COM AUDIÊNCIA DE CUSTÓDIA, COMBATE À SUPERLOTAÇÃO

Para tentar mudar o quadro do sistema prisional brasileiro, um dos caminhos que o Judiciário tem tomado é a realização de audiências de custódia, em que a pessoa precisa ser levada à presença de um juiz em até 24 horas após ser presa. Segundo o CNJ, em oito meses, desde que as audiências de custódia começaram a ser implantadas, 21.273 presos foram atendidos — cerca de 3% dos presos no país (711,4 mil), segundo relatório do CNJ de 2014. Dos 21,1 mil que passaram por essas audiências, “46,4% tiveram a concessão de liberdade provisória”, diz o Conselho.

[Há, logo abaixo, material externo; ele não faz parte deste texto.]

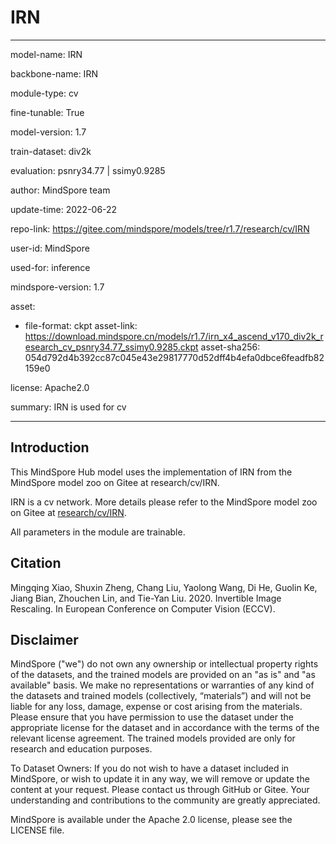 # IRN

---

model-name: IRN

backbone-name: IRN

module-type: cv

fine-tunable: True

model-version: 1.7

train-dataset: div2k

evaluation: psnry34.77 | ssimy0.9285

author: MindSpore team

update-time: 2022-06-22

repo-link: <https://gitee.com/mindspore/models/tree/r1.7/research/cv/IRN>

user-id: MindSpore

used-for: inference

mindspore-version: 1.7

asset:

-
    file-format: ckpt
    asset-link: <https://download.mindspore.cn/models/r1.7/irn_x4_ascend_v170_div2k_research_cv_psnry34.77_ssimy0.9285.ckpt>
    asset-sha256: 054d792d4b392cc87c045e43e29817770d52dff4b4efa0dbce6feadfb82159e0

license: Apache2.0

summary: IRN is used for cv

---

## Introduction

This MindSpore Hub model uses the implementation of IRN from the MindSpore model zoo on Gitee at research/cv/IRN.

IRN is a cv network. More details please refer to the MindSpore model zoo on Gitee at [research/cv/IRN](https://gitee.com/mindspore/models/blob/r1.7/research/cv/IRN/README.md).

All parameters in the module are trainable.

## Citation

Mingqing Xiao, Shuxin Zheng, Chang Liu, Yaolong Wang, Di He, Guolin Ke, Jiang Bian, Zhouchen Lin, and Tie-Yan Liu. 2020. Invertible Image Rescaling. In European Conference on Computer Vision (ECCV).

## Disclaimer

MindSpore ("we") do not own any ownership or intellectual property rights of the datasets, and the trained models are provided on an "as is" and "as available" basis. We make no representations or warranties of any kind of the datasets and trained models (collectively, “materials”) and will not be liable for any loss, damage, expense or cost arising from the materials. Please ensure that you have permission to use the dataset under the appropriate license for the dataset and in accordance with the terms of the relevant license agreement. The trained models provided are only for research and education purposes.

To Dataset Owners: If you do not wish to have a dataset included in MindSpore, or wish to update it in any way, we will remove or update the content at your request. Please contact us through GitHub or Gitee. Your understanding and contributions to the community are greatly appreciated.

MindSpore is available under the Apache 2.0 license, please see the LICENSE file.
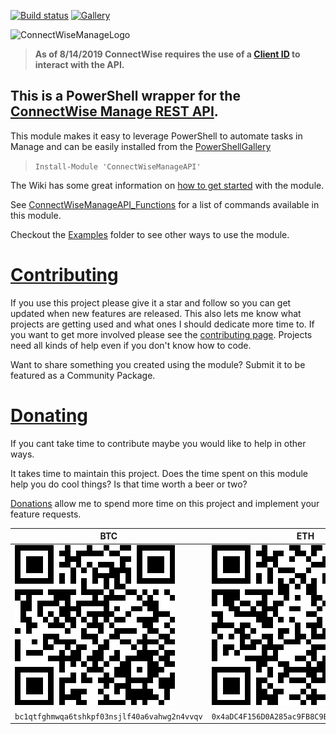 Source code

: ﻿[![Build status](https://ci.appveyor.com/api/projects/status/gkmh0h0234s1x7rt?svg=true)](https://ci.appveyor.com/project/christaylorcodes/connectwisemanageapi)
[![Gallery](https://img.shields.io/powershellgallery/v/ConnectWiseManageAPI?label=PS%20Gallery&logo=powershell&logoColor=white)](https://www.powershellgallery.com/packages/ConnectWiseManageAPI)

![ConnectWiseManageLogo](https://www.connectwise.com/-/media/logos/company/product/manage/manage-horiz-black.ashx?h=393&w=1494&la=en&hash=41DF6B6D3CB705E82EE2189EC9C101E5C77B900A)

>**As of 8/14/2019 ConnectWise requires the use of a [Client ID](https://developer.connectwise.com/ClientID) to interact with the API.**

## This is a PowerShell wrapper for the [ConnectWise Manage REST API](https://developer.connectwise.com/Products/Manage/REST). 

This module makes it easy to leverage PowerShell to automate tasks in Manage and can be easily installed from the [PowerShellGallery](https://www.powershellgallery.com/packages/ConnectWiseManageAPI)

>`Install-Module 'ConnectWiseManageAPI'`

The Wiki has some great information on [how to get started](https://github.com/christaylorcodes/ConnectWiseManageAPI/wiki/Getting-Started---Authentication) with the module.


See [ConnectWiseManageAPI_Functions](ConnectWiseManageAPI_Functions.md) for a list of commands available in this module.

Checkout the [Examples](https://github.com/christaylorcodes/ConnectWiseManageAPI/tree/master/Examples) folder to see other ways to use the module.


# [Contributing](CONTRIBUTING.md)
If you use this project please give it a star and follow so you can get updated when new features are released. This also lets me know what projects are getting used and what ones I should dedicate more time to. If you want to get more involved please see the [contributing page](CONTRIBUTING.md). Projects need all kinds of help even if you don't know how to code.

Want to share something you created using the module? Submit it to be featured as a Community Package.

# [Donating](https://paypal.me/ChrisTaylorCodes)
If you cant take time to contribute maybe you would like to help in other ways. 

It takes time to maintain this project. Does the time spent on this module help you do cool things? Is that time worth a beer or two?

[Donations](https://paypal.me/ChrisTaylorCodes) allow me to spend more time on this project and implement your feature requests.

| BTC | ETH |
| ------------- | ------------- |
|![bc1qtfghmwqa6tshkpf03nsjlf40a6vahwg2n4vvqv](./Donate/BTC.png "bc1qtfghmwqa6tshkpf03nsjlf40a6vahwg2n4vvqv") | ![0x4aDC4F156D0A285ac9FB8C9Bd1513fe64FE35F1B](./Donate/ETH.png "0x4aDC4F156D0A285ac9FB8C9Bd1513fe64FE35F1B")|
| `bc1qtfghmwqa6tshkpf03nsjlf40a6vahwg2n4vvqv` | `0x4aDC4F156D0A285ac9FB8C9Bd1513fe64FE35F1B` 
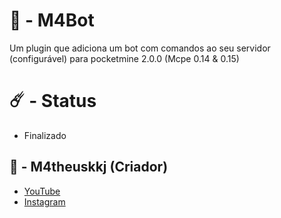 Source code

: # 🤖 - M4Bot
Um plugin que adiciona um bot com comandos ao seu servidor (configurável) para pocketmine 2.0.0 (Mcpe 0.14 & 0.15)

# ☄️ - Status
- Finalizado

## 🌌 - M4theuskkj (Criador)
- [YouTube](https://youtube.com/@m4theus.wtfkkj)
- [Instagram](https://www.instagram.com/m4theus.wtfkkj)
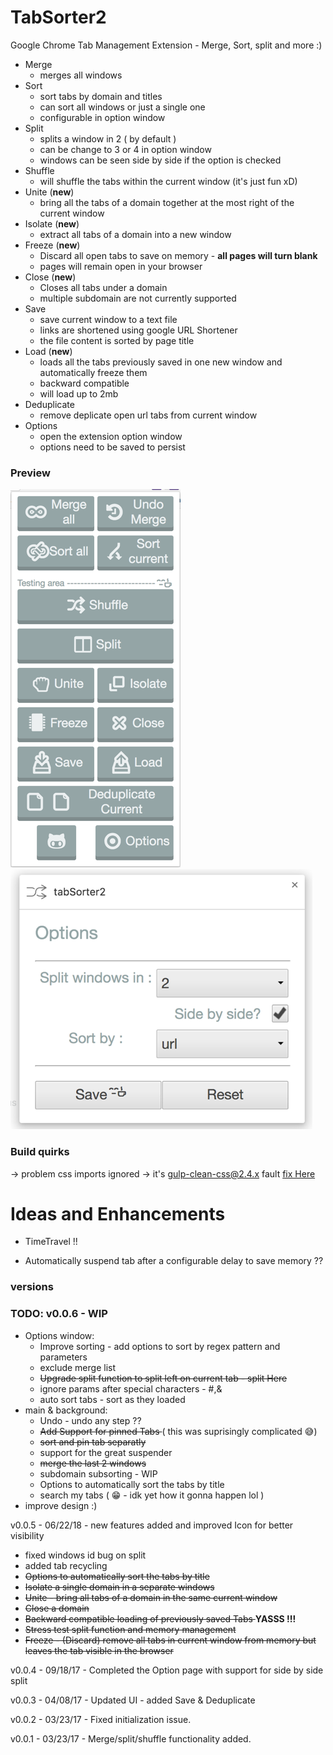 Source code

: # TabSorter2
Google Chrome Tab Management Extension - Merge, Sort, split and more :)

- Merge
   - merges all windows
- Sort
   - sort tabs by domain and titles
   - can sort all windows or just a single one
   - configurable in option window
- Split
   - splits a window in 2 ( by default )
   - can be change to 3 or 4 in option window 
   - windows can be seen side by side if the option is checked 
- Shuffle
   - will shuffle the tabs within the current window  (it's just fun xD)
- Unite (**new**)
   - bring all the tabs of a domain together at the most right of the current window
- Isolate (**new**)
   - extract all tabs of a domain into a new window
- Freeze (**new**)
   - Discard all open tabs to save on memory - **all pages will turn blank**
   - pages will remain open in your browser
- Close (**new**)
   - Closes all tabs under a domain
   - multiple subdomain are not currently supported
- Save 
   - save current window to a text file
   - links are shortened using google URL Shortener 
   - the file content is sorted by page title
- Load (**new**)
   - loads all the tabs previously saved in one new window and automatically freeze them
   - backward compatible 
   - will load up to 2mb 
- Deduplicate
  - remove deplicate open url tabs from current window
- Options
  - open the extension option window
  - options need to be saved to persist

### Preview 

![Popup](/tabSorter2.png?raw=true "Popup view")
![Options](/tabSorter2-options.png?raw=true "Option view")
### Build quirks
 -> problem css imports ignored
   -> it's gulp-clean-css@2.4.x fault [fix Here](https://github.com/opensensorhub/osh-js/issues/36)


# Ideas and Enhancements
  - TimeTravel !! 
  

  

  - Automatically suspend tab after a configurable delay to save memory ?? 
  
 
### versions

### TODO: v0.0.6 - WIP  
- Options window:
  - Improve sorting - add options to sort by regex pattern and parameters
  - exclude merge list 
  - <s>Upgrade split function to split left on current tab  - split Here </s>
  - ignore params after special characters - #,&
  - auto sort tabs - sort as they loaded
- main & background: 
   - Undo - undo any step  ?? 
   - <s>Add Support for pinned Tabs </s> ( this was suprisingly complicated 😅)
   - <s>sort and pin tab separatly </s>
   - support for the great suspender
   - <s>merge the last 2 windows </s>
   - subdomain subsorting - WIP
   - Options to automatically sort the tabs by title
   - search my tabs ( 😁 - idk yet how it gonna happen lol )
- improve design :)
       
v0.0.5 - 06/22/18 - new features added and improved Icon for better visibility
   - fixed windows id bug on split
   - added tab recycling
   - <s> Options to automatically sort the tabs by title </s>
   - <s> Isolate a single domain in a separate windows </s>
   - <s> Unite - bring all tabs of a domain in the same current window </s>
   - <s> Close a domain </s>
   - <s> Backward compatible loading of previously saved Tabs </s>  **YASSS !!!**
   - <s>Stress test split function and memory management</s>
   - <s>Freeze - (Discard) remove all tabs in current window from memory but leaves the tab visible in the browser</s>

v0.0.4 - 09/18/17 -  Completed the Option page with support for side by side split 

v0.0.3 - 04/08/17 - Updated UI - added Save & Deduplicate 

v0.0.2 - 03/23/17 - Fixed initialization issue.

v0.0.1 - 03/23/17 - Merge/split/shuffle functionality added.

— Antes de 2008, quando começaram os mutirões carcerários do CNJ, nem os juízes iam aos presídios. Nos últimos anos, começou uma cultura no Judiciário de entender as prisões. Um dos instrumentos tem sido a audiência de custódia — diz Fernando Mendonça, juiz de Execuções Penais de São Luís e presidente do Fórum Nacional de Alternativas Penais do CNJ.

— Também são necessários mais presídios, mas muitos poderiam receber penas alternativas. Só no estado de São Paulo, são presas, em média, 300 pessoas por dia. Precisaríamos construir prisões em velocidade inexequível para atender a isso — afirma Fauzi Hassan, do MP de São Paulo.

Procurado pelo GLOBO, o Departamento Penitenciário Nacional (Depen), do Ministério da Justiça, disse que, sobre a resolução da OEA quanto ao Curado, a União está prestando “apoio financeiro e assistência técnica” ao governo de Pernambuco, que inclui “R$ 82,6 milhões para abertura de 2.754 vagas”. “O Depen reafirma compromisso com o apoio aos estados na gestão do sistema”, diz, destacando que “disponibiliza sua Ouvidoria como defesa dos direitos da população carcerária”.